→ TASK TO CARRY OUT
Output every entry below word for word, without its pictures.

→ RECORDS TO PROCESS
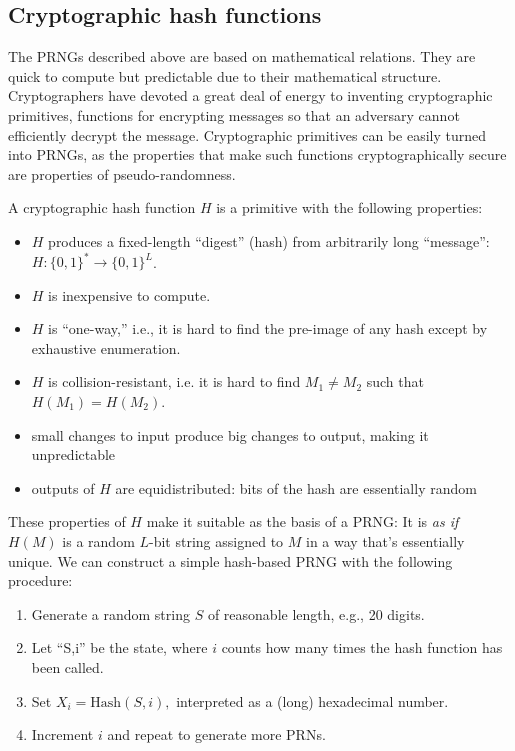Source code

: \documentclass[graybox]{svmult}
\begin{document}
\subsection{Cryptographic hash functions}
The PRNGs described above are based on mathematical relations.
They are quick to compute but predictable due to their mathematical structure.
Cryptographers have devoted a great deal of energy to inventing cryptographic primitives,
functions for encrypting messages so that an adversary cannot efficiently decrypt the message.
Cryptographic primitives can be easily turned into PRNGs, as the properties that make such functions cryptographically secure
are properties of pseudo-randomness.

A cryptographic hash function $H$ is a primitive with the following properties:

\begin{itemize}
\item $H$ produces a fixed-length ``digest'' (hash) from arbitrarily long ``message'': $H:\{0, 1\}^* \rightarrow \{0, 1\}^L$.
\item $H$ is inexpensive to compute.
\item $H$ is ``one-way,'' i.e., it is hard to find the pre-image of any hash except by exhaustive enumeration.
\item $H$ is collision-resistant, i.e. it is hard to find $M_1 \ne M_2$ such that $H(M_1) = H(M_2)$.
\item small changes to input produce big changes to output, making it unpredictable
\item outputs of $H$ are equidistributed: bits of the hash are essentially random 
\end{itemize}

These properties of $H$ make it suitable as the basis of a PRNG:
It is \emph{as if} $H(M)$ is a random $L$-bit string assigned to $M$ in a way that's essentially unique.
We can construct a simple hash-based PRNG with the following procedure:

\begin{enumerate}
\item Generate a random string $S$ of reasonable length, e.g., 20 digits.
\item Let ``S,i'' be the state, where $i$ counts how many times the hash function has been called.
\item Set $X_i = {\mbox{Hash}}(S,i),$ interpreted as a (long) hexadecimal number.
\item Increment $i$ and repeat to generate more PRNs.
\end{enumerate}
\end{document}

→ RESULT
Source code

: \documentclass[graybox]{svmult}
\begin{document}
\subsection{Cryptographic hash functions}
The PRNGs described above are based on mathematical relations.
They are quick to compute but predictable due to their mathematical structure.
Cryptographers have devoted a great deal of energy to inventing cryptographic primitives,
functions for encrypting messages so that an adversary cannot efficiently decrypt the message.
Cryptographic primitives can be easily turned into PRNGs, as the properties that make such functions cryptographically secure
are properties of pseudo-randomness.

A cryptographic hash function $H$ is a primitive with the following properties:

\begin{itemize}
\item $H$ produces a fixed-length ``digest'' (hash) from arbitrarily long ``message'': $H:\{0, 1\}^* \rightarrow \{0, 1\}^L$.
\item $H$ is inexpensive to compute.
\item $H$ is ``one-way,'' i.e., it is hard to find the pre-image of any hash except by exhaustive enumeration.
\item $H$ is collision-resistant, i.e. it is hard to find $M_1 \ne M_2$ such that $H(M_1) = H(M_2)$.
\item small changes to input produce big changes to output, making it unpredictable
\item outputs of $H$ are equidistributed: bits of the hash are essentially random 
\end{itemize}

These properties of $H$ make it suitable as the basis of a PRNG:
It is \emph{as if} $H(M)$ is a random $L$-bit string assigned to $M$ in a way that's essentially unique.
We can construct a simple hash-based PRNG with the following procedure:

\begin{enumerate}
\item Generate a random string $S$ of reasonable length, e.g., 20 digits.
\item Let ``S,i'' be the state, where $i$ counts how many times the hash function has been called.
\item Set $X_i = {\mbox{Hash}}(S,i),$ interpreted as a (long) hexadecimal number.
\item Increment $i$ and repeat to generate more PRNs.
\end{enumerate}
\end{document}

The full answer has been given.